I use wood mulch for one of my boat spots.


----------



## lckstckn2smknbrls (Mar 11, 2015)

There's a style of paver maybe 24"x16" with opening so grass can grow through.


----------



## TNtroller (Mar 11, 2015)

With all the precipitation we have gotten YTD (snow, sleet and rain), my side yard is now a muddy mess since I had some drain lines extended last fall and they now run right in front of the shed where my boat stays (in the dry  ). The cold weather has helped in some aspects, I can get the boat out when the ground is frozen early in the morning, but then make ruts in the mud in the afternoon when I try and put the boat up. I almost got stuck in the side yard a couple weeks ago, and wife is not happy with the ruts in the yard. I haven't had my boat out in at least 2 weeks, but I'm getting some things knocked out on the boat now since it has warmed up. 

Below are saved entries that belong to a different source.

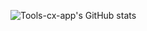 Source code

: ![Tools-cx-app's GitHub stats](https://github-readme-stats.vercel.app/api?username=Tools-cx-app&include_all_commits=true&show_icons=true&theme=radical)

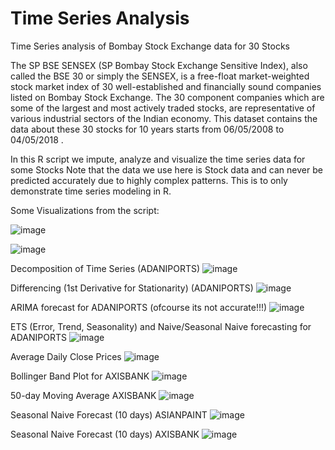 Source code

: # Time Series Analysis
Time Series analysis of Bombay Stock Exchange data for 30 Stocks

The SP BSE SENSEX (SP Bombay Stock Exchange Sensitive Index), also called the BSE 30 or simply the SENSEX, is a free-float market-weighted stock market index of 30 well-established and financially sound companies listed on Bombay Stock Exchange. The 30 component companies which are some of the largest and most actively traded stocks, are representative of various industrial sectors of the Indian economy. This dataset contains the data about these 30 stocks for 10 years starts from 06/05/2008 to 04/05/2018 .

In this R script we impute, analyze and visualize the time series data for some Stocks
Note that the data we use here is Stock data and can never be predicted accurately due to highly complex patterns. This is to only demonstrate time series modeling in R.

Some Visualizations from the script:

![image](https://github.com/user-attachments/assets/874bdad1-525e-4f1b-8694-803904a653e0)

![image](https://github.com/user-attachments/assets/56374bf4-e922-4b28-b264-d352f0873ea7)


Decomposition of Time Series (ADANIPORTS)
![image](https://github.com/user-attachments/assets/6c527ff3-2cc1-4576-9d79-17f923dfa64f)

Differencing (1st Derivative for Stationarity) (ADANIPORTS)
![image](https://github.com/user-attachments/assets/d70f747e-5df9-45b2-a0cc-9961048078cb)

ARIMA forecast for ADANIPORTS (ofcourse its not accurate!!!)
![image](https://github.com/user-attachments/assets/8c83c8fc-ab79-4de3-b130-dcc6b8a9ec0b)

ETS (Error, Trend, Seasonality) and Naive/Seasonal Naive forecasting for ADANIPORTS
![image](https://github.com/user-attachments/assets/1422bbba-0276-4c6d-af7d-55839d1c0210)

Average Daily Close Prices
![image](https://github.com/user-attachments/assets/0b5dc0e6-d890-4591-99c8-9965c740bde6)

Bollinger Band Plot for AXISBANK
![image](https://github.com/user-attachments/assets/e5689439-0ea6-40d3-9ccf-9f25333d25fb)

50-day Moving Average AXISBANK
![image](https://github.com/user-attachments/assets/c54f823a-28d6-43d3-8ff0-912baa008768)

Seasonal Naive Forecast (10 days) ASIANPAINT
![image](https://github.com/user-attachments/assets/1be93d91-eb9a-40b3-8842-229e17310c2a)

Seasonal Naive Forecast (10 days) AXISBANK
![image](https://github.com/user-attachments/assets/25285157-c004-44e7-8cac-af4c66fdfb96)












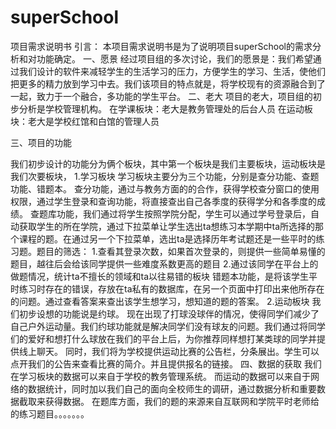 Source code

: # superSchool
项目需求说明书
引言：
本项目需求说明书是为了说明项目superSchool的需求分析和对功能确定。
一、愿景
经过项目组的多次讨论，我们的愿景是：我们希望通过我们设计的软件来减轻学生的生活学习的压力，方便学生的学习、生活，使他们把更多的精力放到学习中去。我们该项目的特点就是，将学校现有的资源融合到了一起，致力于一个融合，多功能的学生平台。
二、老大
项目的老大，项目组的初步分析是学校管理机构。
在学课板块：老大是教务管理处的后台人员
在运动板块：老大是学校红馆和白馆的管理人员

三、项目的功能

我们初步设计的功能分为俩个板块，其中第一个板块是我们主要板块，运动板块是我们次要板块，
1.学习板块
学习板块主要分为三个功能，分别是查分功能、查题功能、错题本。
查分功能，通过与教务方面的的合作，获得学校查分窗口的使用权限，通过学生登录和查询功能，将直接查出自己各季度的获得学分和各季度的成绩。
查题库功能，我们通过将学生按照学院分配，学生可以通过学号登录后，自动获取学生的所在学院，通过下拉菜单让学生选出ta想练习本学期中ta所选择的那个课程的题。在通过另一个下拉菜单，选出ta是选择历年考试题还是一些平时的练习题。题目的筛选：
1.查看其登录次数，如果首次登录的，则提供一些简单易懂的题目，越往后会给该同学提供一些难度系数更高的题目
2.通过该同学在平台上的做题情况，统计ta不擅长的领域和ta以往易错的板块
错题本功能，是将该学生平时练习时存在的错误，存放在ta私有的数据库，在另一个页面中打印出来他所存在的问题。通过查看答案来查出该学生想学习，想知道的题的答案。
2.运动板块
我们初步设想的功能说是约球。
现在出现了打球没球伴的情况，使得同学们减少了自己户外运动量。我们约球功能就是解决同学们没有球友的问题。我们通过将同学们的爱好和想打什么球放在我们的平台上后，为你推荐同样想打某类球的同学并提供线上聊天。
同时，我们将为学校提供运动比赛的公告栏，分条展出。学生可以点开我们的公告来查看比赛的简介。并且提供报名的链接。
四、数据的获取
我们在学习板块的数据可以来自于学校的教务管理系统。
而运动的数据可以来自于网络的数据统计，同时加以我们自己的面向全校师生的调研，通过数据分析和重要数据截取来获得数据。
在题库方面，我们的题的来源来自互联网和学院平时老师给的练习题目。。。。。。。

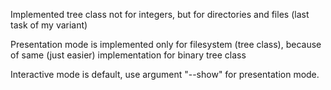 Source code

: Implemented tree class not for integers, but for directories and files (last task of my variant)

Presentation mode is implemented only for filesystem (tree class), because of same (just easier) implementation for binary tree class

Interactive mode is default, use argument "--show" for presentation mode.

Mulch will work, but it retains moisture so I would use gravel myself as it does drain/dry faster than mulch. Using pavers for a "road" is a lot of pavers, are you thinking just wide enough for tire tracks so to speak, or a road/drive as you say. Just tire tracks is good, but hard to stay on 'em the entire distance unless it's a straight shot to the back yard. GL


----------



## brittonp83 (Mar 11, 2015)

I like the idea of the open pavers. TN it's a short straight shot for me. 48' of tire tracks only shouldn't be too bad. I've got the wheels turning in my head.


----------



## TNtroller (Mar 12, 2015)

I've used the 12"x12" pavers to build a parking spot for my MC trailer yrs ago, keeps the mud and such at bay, easy to do and not very expensive either.


----------



## bcbouy (Mar 12, 2015)

lay down 2 strips of geo grid and cover with gravel.


----------



## brittonp83 (Mar 13, 2015)

I had to google geo grid because I had no idea what it was. I assume it keeps the gravel from sinking into the mud? So it would need to be of a pattern that is smaller than the gravel size correct?


----------



## Insanity (Mar 13, 2015)

I'd be to lazy to work the mud back down level to lay the pavers. And im thinking that many would cost more then gravel.


----------



## Riverdog (Mar 13, 2015)

I use treated 2X12 boards to park mine on. To pull it out of the back yard, I use my riding lawn mower.


----------